Ageing of the immune system is characterized by complex changes including decreased proportions of naive CD8 T cells, reduced overall levels of T-cell proliferative capacity and altered patterns of cytokine secretion in response to antigens or mitogens, accumulations of clonal expansions of CD8 T cells with limited antigen specificity, and impaired generation of effector B- and T-cell responses. These differences in immune signatures are together termed immunosenescence because they are believed to be associated with increased morbidity and mortality caused by infectious disease in the elderly.

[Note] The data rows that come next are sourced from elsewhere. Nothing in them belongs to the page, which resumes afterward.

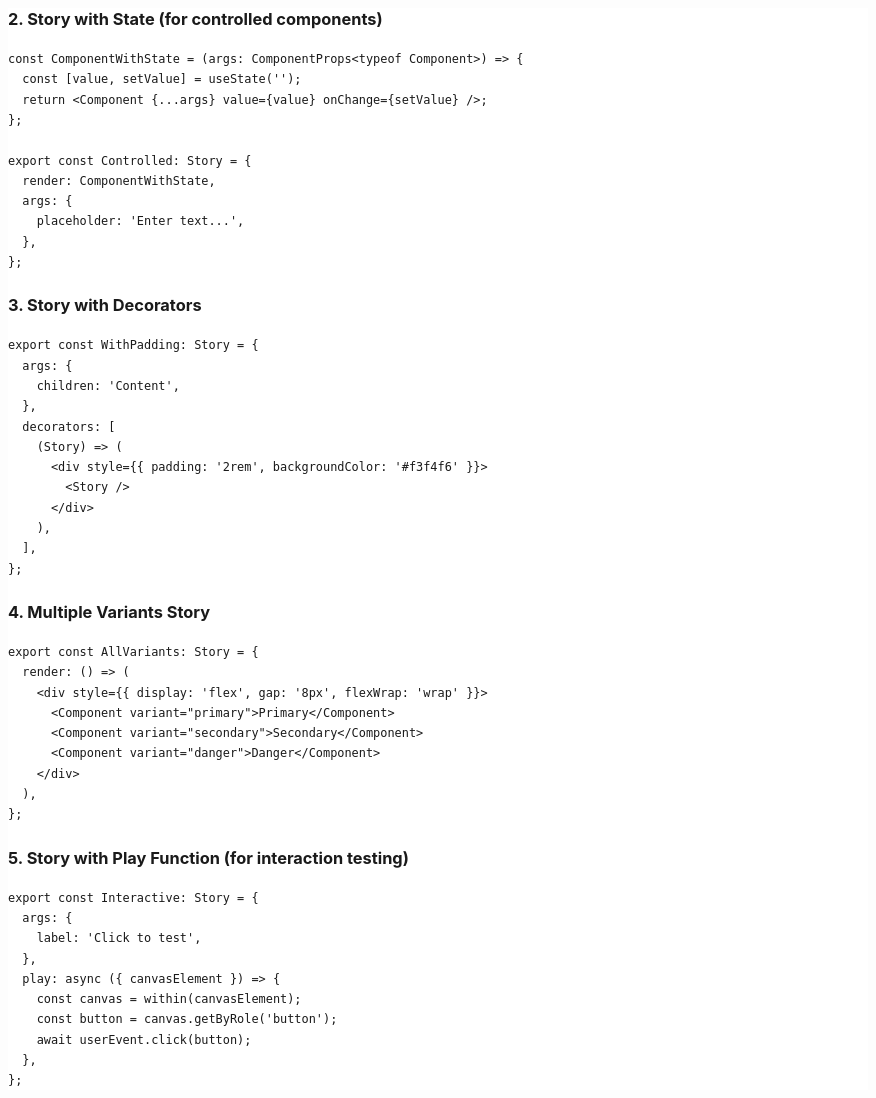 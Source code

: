 ### 2. Story with State (for controlled components)

```tsx
const ComponentWithState = (args: ComponentProps<typeof Component>) => {
  const [value, setValue] = useState('');
  return <Component {...args} value={value} onChange={setValue} />;
};

export const Controlled: Story = {
  render: ComponentWithState,
  args: {
    placeholder: 'Enter text...',
  },
};
```

### 3. Story with Decorators

```tsx
export const WithPadding: Story = {
  args: {
    children: 'Content',
  },
  decorators: [
    (Story) => (
      <div style={{ padding: '2rem', backgroundColor: '#f3f4f6' }}>
        <Story />
      </div>
    ),
  ],
};
```

### 4. Multiple Variants Story

```tsx
export const AllVariants: Story = {
  render: () => (
    <div style={{ display: 'flex', gap: '8px', flexWrap: 'wrap' }}>
      <Component variant="primary">Primary</Component>
      <Component variant="secondary">Secondary</Component>
      <Component variant="danger">Danger</Component>
    </div>
  ),
};
```

### 5. Story with Play Function (for interaction testing)

```tsx
export const Interactive: Story = {
  args: {
    label: 'Click to test',
  },
  play: async ({ canvasElement }) => {
    const canvas = within(canvasElement);
    const button = canvas.getByRole('button');
    await userEvent.click(button);
  },
};
```
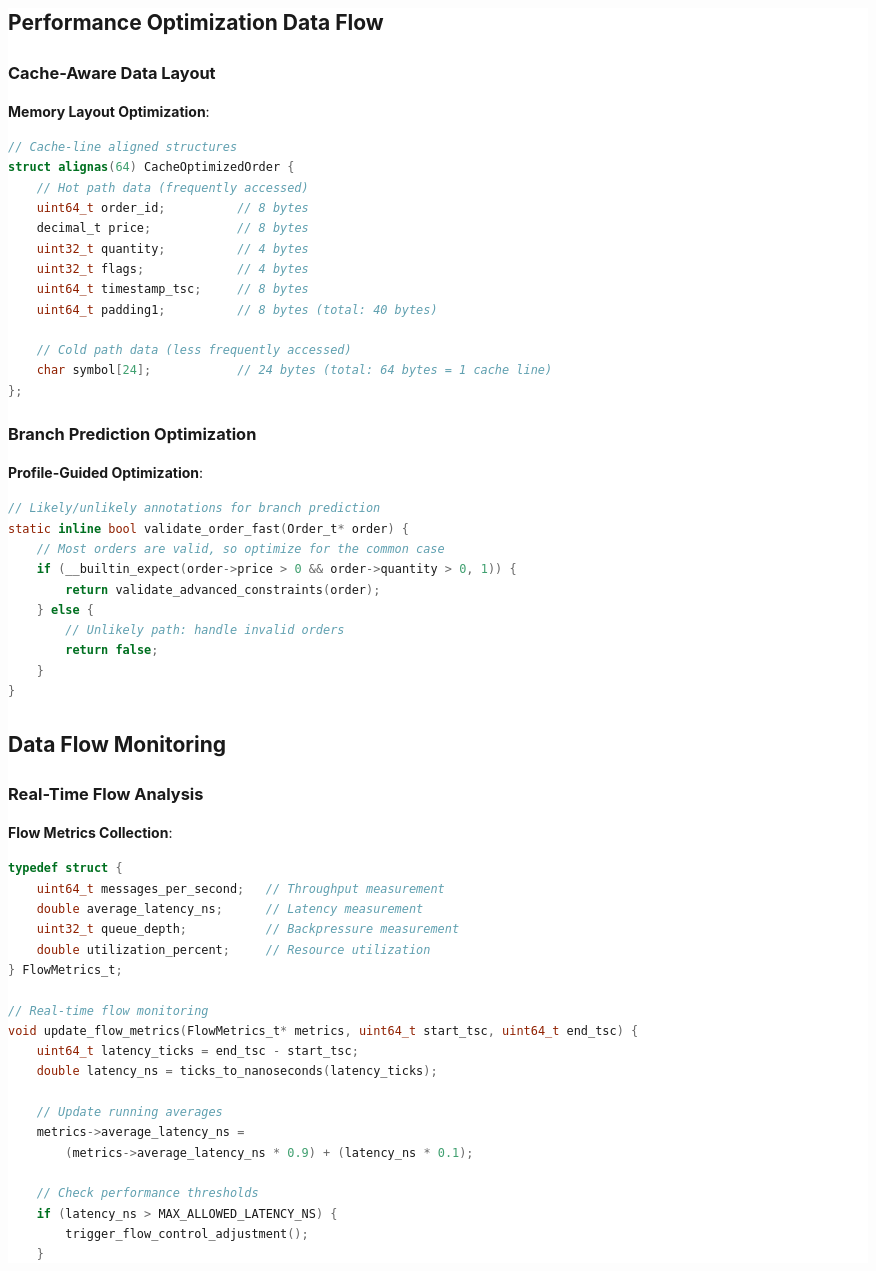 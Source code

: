## Performance Optimization Data Flow

### Cache-Aware Data Layout

**Memory Layout Optimization**:
```c
// Cache-line aligned structures
struct alignas(64) CacheOptimizedOrder {
    // Hot path data (frequently accessed)
    uint64_t order_id;          // 8 bytes
    decimal_t price;            // 8 bytes  
    uint32_t quantity;          // 4 bytes
    uint32_t flags;             // 4 bytes
    uint64_t timestamp_tsc;     // 8 bytes
    uint64_t padding1;          // 8 bytes (total: 40 bytes)
    
    // Cold path data (less frequently accessed)
    char symbol[24];            // 24 bytes (total: 64 bytes = 1 cache line)
};
```

### Branch Prediction Optimization

**Profile-Guided Optimization**:
```c
// Likely/unlikely annotations for branch prediction
static inline bool validate_order_fast(Order_t* order) {
    // Most orders are valid, so optimize for the common case
    if (__builtin_expect(order->price > 0 && order->quantity > 0, 1)) {
        return validate_advanced_constraints(order);
    } else {
        // Unlikely path: handle invalid orders
        return false;
    }
}
```

## Data Flow Monitoring

### Real-Time Flow Analysis

**Flow Metrics Collection**:
```c
typedef struct {
    uint64_t messages_per_second;   // Throughput measurement
    double average_latency_ns;      // Latency measurement
    uint32_t queue_depth;           // Backpressure measurement
    double utilization_percent;     // Resource utilization
} FlowMetrics_t;

// Real-time flow monitoring
void update_flow_metrics(FlowMetrics_t* metrics, uint64_t start_tsc, uint64_t end_tsc) {
    uint64_t latency_ticks = end_tsc - start_tsc;
    double latency_ns = ticks_to_nanoseconds(latency_ticks);
    
    // Update running averages
    metrics->average_latency_ns = 
        (metrics->average_latency_ns * 0.9) + (latency_ns * 0.1);
    
    // Check performance thresholds
    if (latency_ns > MAX_ALLOWED_LATENCY_NS) {
        trigger_flow_control_adjustment();
    }
```
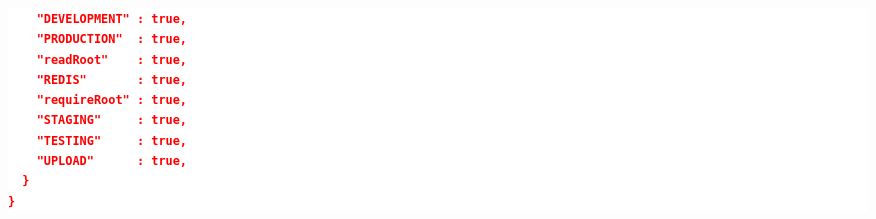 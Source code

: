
 ```json
    "DEVELOPMENT" : true,
    "PRODUCTION"  : true,
    "readRoot"    : true,
    "REDIS"       : true,
    "requireRoot" : true,
    "STAGING"     : true,
    "TESTING"     : true,
    "UPLOAD"      : true,
  }
}
```
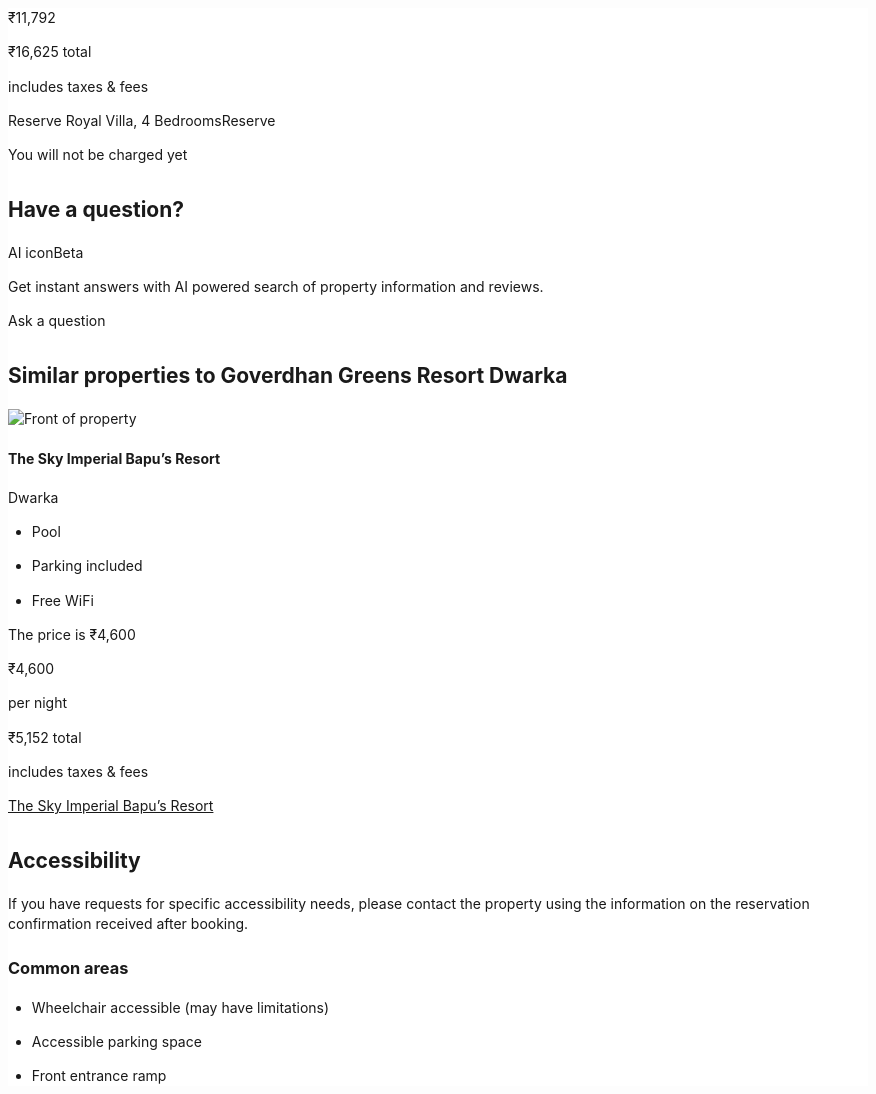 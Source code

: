 ₹11,792

₹16,625 total

includes taxes & fees

Reserve Royal Villa, 4 BedroomsReserve

You will not be charged yet

## Have a question?

AI iconBeta

Get instant answers with AI powered search of property information and reviews.

Ask a question

## Similar properties to Goverdhan Greens Resort Dwarka

![Front of property](https://images.trvl-media.com/lodging/72000000/71610000/71602100/71602003/3c9989e4.jpg?impolicy=fcrop&w=357&h=201&p=1&q=medium)

#### The Sky Imperial Bapu’s Resort

Dwarka

- Pool

- Parking included

- Free WiFi


The price is ₹4,600

₹4,600

per night

₹5,152 total

includes taxes & fees

[The Sky Imperial Bapu’s Resort](https://www.expedia.co.in/Dwarka-Hotels-Bapus-Resort-Dwarka.h71602003.Hotel-Information?chkin=2025-9-11&chkout=2025-9-12&rm1=a2&useRewards=true&searchId=fb65a1d8-1c10-4bb8-82da-f163e2afb9f2&top_cur=INR)

## Accessibility

If you have requests for specific accessibility needs, please contact the property using the information on the reservation confirmation received after booking.

### Common areas

- Wheelchair accessible (may have limitations)

- Accessible parking space

- Front entrance ramp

Unlike viruses that induce acute infection, viruses that induce a lifelong persistent infection such as herpesviruses establish an evolving equilibrium with the host and stimulate lymphocytes repeatedly upon reactivation. The herpesvirus cytomegalovirus (CMV) has been identified as a driving force behind the clonal expansion and altered T-cell function found in several studied populations of elderly people [13] and is part of an ‘immune risk profile’ associated with increased mortality established in longitudinal studies of the very elderly (for reviews, see [4, 5]). Recent prospective studies have reported high CMV antibody levels to be associated with increased mortality in the elderly [6, 7].

Commonly, more than half of the middle-aged populations in Western countries are infected with CMV, which can be shed in the bodily fluids of any infected person. Common factors related to exposure or susceptibility have been found to be related to CMV seroprevalence, including socioeconomic factors and ethnicity [8, 9]. Underlying mechanisms influencing susceptibility to CMV infection are unknown.

To study the mechanisms influencing susceptibility to CMV infection we measured CMV seroprevalence in two genetically informative cohorts. First, in long-living sib pairs (men aged ⩾89 years and women aged ⩾91 years) and their offspring (who are middle-aged subjects enriched for familial longevity) together with the offspring's partners with whom they share daily living. This enabled us to study the influence of genes and shared environment (both early and adult) on the susceptibility to CMV infection. Second, elderly monozygotic (MZ) and dizygotic (DZ) twins were studied to disentangle further genetic and early environmental factors in the susceptibility to CMV infection. These study designs enable us to shed light on the influence of genetic factors, shared (early) family environment and the later-life environment on the susceptibility to CMV infection.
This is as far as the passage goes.